Compute the nonnegative rank of a nonnegative matrix
The nonnegative rank of a matrix, $A$, is defined as the smallest integer $k$ such that there exists nonnegative matrices $L$ and $R$ where $L$ is a $n \times k$ matrix and where $R$ is a $k \times m$ matrix such that $A = LR$.
https://core.ac.uk/download/pdf/82127902.pdf
Please assign this issue to me.
Hey! Greetings @vprusso I think I can attempt solving this issue. Please assign me this.
@GauravR-Malik Same as my other comment, someone is already working on this issue.
https://github.com/vprusso/toqito/issues/652#issuecomment-2745294220
@GauravR-Malik Same as my other comment, someone is already working on this issue.
Sure. Didn't look at the time of commenting!
@sahilsingh2402 Are you still interested in tackling this issue?
Yes, I am working on this.
Hey @vprusso @purva-thakre, are there any existing functions in Toqito that I could use to implement this, or would it be better to build it from scratch? Also, would it be appropriate to use sklearn.decomposition.NMF for this task?
https://scikit-learn.org/stable/modules/generated/sklearn.decomposition.NMF.html
Hi @sahilsingh2402
are there any existing functions in Toqito that I could use to implement this, or would it be better to build it from scratch?
No, the point of this feature is to create a function that implements this.
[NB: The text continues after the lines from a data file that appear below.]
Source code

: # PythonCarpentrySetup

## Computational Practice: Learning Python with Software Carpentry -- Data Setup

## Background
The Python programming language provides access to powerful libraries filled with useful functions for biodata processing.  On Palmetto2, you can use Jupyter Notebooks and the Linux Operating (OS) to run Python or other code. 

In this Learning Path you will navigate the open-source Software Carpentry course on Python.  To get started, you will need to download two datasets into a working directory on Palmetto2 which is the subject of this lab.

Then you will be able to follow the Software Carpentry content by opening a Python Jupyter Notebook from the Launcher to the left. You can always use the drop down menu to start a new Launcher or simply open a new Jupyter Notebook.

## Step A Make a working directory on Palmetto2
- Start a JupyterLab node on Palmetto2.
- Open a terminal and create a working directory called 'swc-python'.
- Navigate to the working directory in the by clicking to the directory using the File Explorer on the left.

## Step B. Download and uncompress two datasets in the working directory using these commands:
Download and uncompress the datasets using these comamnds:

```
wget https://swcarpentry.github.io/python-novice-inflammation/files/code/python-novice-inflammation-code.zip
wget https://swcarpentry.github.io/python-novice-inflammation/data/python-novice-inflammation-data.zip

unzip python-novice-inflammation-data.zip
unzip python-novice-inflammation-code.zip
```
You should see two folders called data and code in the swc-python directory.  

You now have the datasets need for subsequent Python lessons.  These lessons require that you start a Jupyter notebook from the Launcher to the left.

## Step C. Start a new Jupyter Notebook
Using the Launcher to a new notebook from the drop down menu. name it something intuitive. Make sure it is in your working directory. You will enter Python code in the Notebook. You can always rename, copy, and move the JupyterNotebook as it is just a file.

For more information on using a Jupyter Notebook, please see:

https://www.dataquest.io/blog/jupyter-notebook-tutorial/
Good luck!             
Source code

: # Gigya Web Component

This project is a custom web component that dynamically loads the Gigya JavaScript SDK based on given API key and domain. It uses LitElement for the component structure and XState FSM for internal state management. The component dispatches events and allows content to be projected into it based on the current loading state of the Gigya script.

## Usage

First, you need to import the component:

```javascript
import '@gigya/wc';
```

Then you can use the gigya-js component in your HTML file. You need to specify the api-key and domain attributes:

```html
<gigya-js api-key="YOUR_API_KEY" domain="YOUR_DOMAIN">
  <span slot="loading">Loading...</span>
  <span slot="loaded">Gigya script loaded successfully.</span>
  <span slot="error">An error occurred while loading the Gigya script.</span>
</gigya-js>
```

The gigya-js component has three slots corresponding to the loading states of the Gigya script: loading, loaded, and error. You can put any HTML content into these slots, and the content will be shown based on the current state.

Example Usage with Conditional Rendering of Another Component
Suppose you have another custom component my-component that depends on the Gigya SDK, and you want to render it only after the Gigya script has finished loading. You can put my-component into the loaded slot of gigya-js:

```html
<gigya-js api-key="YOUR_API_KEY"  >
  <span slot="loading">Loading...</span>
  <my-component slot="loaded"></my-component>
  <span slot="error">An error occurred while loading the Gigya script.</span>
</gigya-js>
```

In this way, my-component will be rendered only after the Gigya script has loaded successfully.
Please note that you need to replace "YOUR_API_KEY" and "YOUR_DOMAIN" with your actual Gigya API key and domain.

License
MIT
Maybe I'm confused by your question?
Also, would it be appropriate to use sklearn.decomposition.NMF for this task?
I don't see how this is related. The most relevant resource that describes how to implement this is already in the description of this issue.
This repository might be useful: here. It implements several iter-solvers that were developed after the base paper mentioned earlier and are claimed to be more efficient.
This repository might be useful: here. It implements several
iter-solversthat were developed after the base paper mentioned earlier and are claimed to be more efficient.
Good find, yep that may be quite useful for not just this task but likey some others as well. Cool, I hadn't stumbled on that before. Thanks for mentioning that!